In 2021, 100% of the student body qualified for free/reduced lunch. KCPS provides breakfast and lunch to all students, free of charge.
The Northeast High School Alumni Association is one of the strongest in the district, if not the region when it comes to helping current students. Alumni of the Historic Northeast school pulled back to help those who walk the same halls, sit in the same classrooms, and face the same struggles that they once did.
After realizing a need for students and their families, the association created the Viking Village Pantry at the high school nearly five years ago. Its first location was the size of a bathroom with a bookshelf of dry goods. Eventually, they began collecting shelving from donors and a variety of gently used clothes.

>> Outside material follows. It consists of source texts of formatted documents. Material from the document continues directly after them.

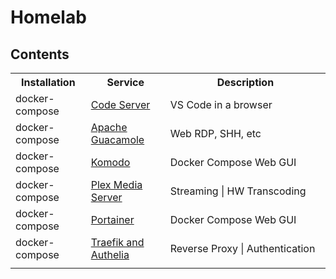 # Homelab

## Contents

<table>
  <tr>
    <th>Installation</th>
    <th>Service</th>
	<th>Description</th>
  </tr>
  <tr>
    <td>docker-compose</td>
    <td><a href="docker-compose/service-code/">Code Server</a></td>
	<td>VS Code in a browser</td>
  </tr>
  <tr>
    <td>docker-compose</td>
    <td><a href="docker-compose/service-guacamole/readme.md">Apache Guacamole</a></td>
	<td>Web RDP, SHH, etc</td>
  </tr>
  <tr>
    <td>docker-compose</td>
    <td><a href="docker-compose/service-komodo/readme.md">Komodo</a></td>
	<td>Docker Compose Web GUI</td>
  </tr>
  <tr>
    <td>docker-compose</td>
    <td><a href="docker-compose/service-plex/">Plex Media Server</a></td>
	<td>Streaming | HW Transcoding</td>
  </tr>
  <tr>
    <td>docker-compose</td>
    <td><a href="docker-compose/service-portainer/readme.md">Portainer</a></td>
	<td>Docker Compose Web GUI</td>
  </tr>
  <tr>
    <td>docker-compose</td>
    <td><a href="docker-compose/service-proxy/readme.md">Traefik and Authelia</a></td>
	<td>Reverse Proxy | Authentication</td>
  </tr>
    <tr>
    <td></td>
    <td></td>
    <td><img width="441" height="1"></td>
  </tr>
</table>
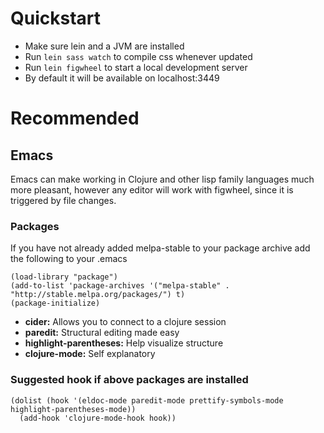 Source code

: 

# Quickstart

-   Make sure lein and a JVM are installed
-   Run `lein sass watch` to compile css whenever updated
-   Run `lein figwheel` to start a local development server
-   By default it will be available on localhost:3449


# Recommended


## Emacs

Emacs can make working in Clojure and other lisp family languages
much more pleasant, however any editor will work with figwheel,
since it is triggered by file changes.


### Packages

If you have not already added melpa-stable to your package archive add
the following to your .emacs

    (load-library "package")
    (add-to-list 'package-archives '("melpa-stable" . "http://stable.melpa.org/packages/") t)
    (package-initialize)

-   **cider:** Allows you to connect to a clojure session
-   **paredit:** Structural editing made easy
-   **highlight-parentheses:** Help visualize structure
-   **clojure-mode:** Self explanatory


### Suggested hook if above packages are installed

    (dolist (hook '(eldoc-mode paredit-mode prettify-symbols-mode highlight-parentheses-mode))
      (add-hook 'clojure-mode-hook hook))


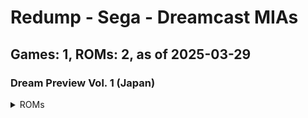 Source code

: # Redump - Sega - Dreamcast MIAs
## Games: 1, ROMs: 2, as of 2025-03-29

### Dream Preview Vol. 1 (Japan)
<details>
<summary>ROMs</summary>

- Dream Preview Vol. 1 (Japan) (Track 1).bin, CRC: ddf41288
- Dream Preview Vol. 1 (Japan) (Track 3).bin, CRC: 3a1c01de
</details>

Now, the alumni association runs a food pantry out of its third room. They get supplies free or at a reduced rate from Harvesters, paying for it with funds raised from the alumni.
In January 2022 they served 474 students and more than 100 families and teachers.
“Sometimes when you have limited money, you pick out a cause, and for a lot of our alumni, the pantry is that cause,” said pantry supervisor Roberta Holt-Kipper, class of 1969. “When I go shopping on the internet at Harvesters, I always check ‘free’ first. I have three freezers, so if I can get hamburger or ground beef for free, then I can pay for the vegetables.”
The group has put together a little cookbook, with the help of a district social worker, to help families put together meals with the ingredients they pick up at the pantry. Holt-Kipper said it really helps stretch the food they’ve got further.
“For the most part, they have food, but what they have is they have too many people for the food they have,” Holt-Kipper said.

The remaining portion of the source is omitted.